-- Opening Marker --
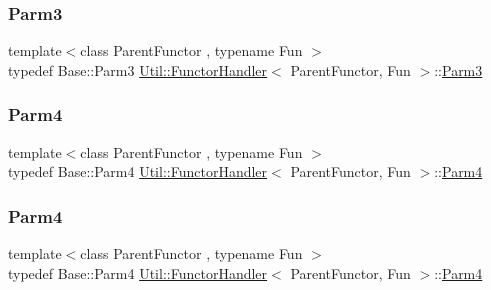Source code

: \mbox{\label{classUtil_1_1FunctorHandler_a25f1b9dd7890c1dbc68abc686f30bec8}} 
\subsubsection{\texorpdfstring{Parm3}{Parm3}\hspace{0.1cm}{\footnotesize\ttfamily [2/2]}}
{\footnotesize\ttfamily template$<$class Parent\+Functor , typename Fun $>$ \\
typedef Base\+::\+Parm3 \mbox{\hyperlink{classUtil_1_1FunctorHandler}{Util\+::\+Functor\+Handler}}$<$ Parent\+Functor, Fun $>$\+::\mbox{\hyperlink{classUtil_1_1FunctorHandler_a25f1b9dd7890c1dbc68abc686f30bec8}{Parm3}}}

\mbox{\label{classUtil_1_1FunctorHandler_a2e8ca7556b379684e9b76029e77dd644}} 
\subsubsection{\texorpdfstring{Parm4}{Parm4}\hspace{0.1cm}{\footnotesize\ttfamily [1/2]}}
{\footnotesize\ttfamily template$<$class Parent\+Functor , typename Fun $>$ \\
typedef Base\+::\+Parm4 \mbox{\hyperlink{classUtil_1_1FunctorHandler}{Util\+::\+Functor\+Handler}}$<$ Parent\+Functor, Fun $>$\+::\mbox{\hyperlink{classUtil_1_1FunctorHandler_a2e8ca7556b379684e9b76029e77dd644}{Parm4}}}

\mbox{\label{classUtil_1_1FunctorHandler_a2e8ca7556b379684e9b76029e77dd644}} 
\subsubsection{\texorpdfstring{Parm4}{Parm4}\hspace{0.1cm}{\footnotesize\ttfamily [2/2]}}
{\footnotesize\ttfamily template$<$class Parent\+Functor , typename Fun $>$ \\
typedef Base\+::\+Parm4 \mbox{\hyperlink{classUtil_1_1FunctorHandler}{Util\+::\+Functor\+Handler}}$<$ Parent\+Functor, Fun $>$\+::\mbox{\hyperlink{classUtil_1_1FunctorHandler_a2e8ca7556b379684e9b76029e77dd644}{Parm4}}}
-- Closing Marker --
*Exercise aim:*
Filter the listing for the word "texorpdfstring" and copy every line that holds it.

*Task answer:*
\subsubsection{\texorpdfstring{Parm3}{Parm3}\hspace{0.1cm}{\footnotesize\ttfamily [2/2]}}
\subsubsection{\texorpdfstring{Parm4}{Parm4}\hspace{0.1cm}{\footnotesize\ttfamily [1/2]}}
\subsubsection{\texorpdfstring{Parm4}{Parm4}\hspace{0.1cm}{\footnotesize\ttfamily [2/2]}}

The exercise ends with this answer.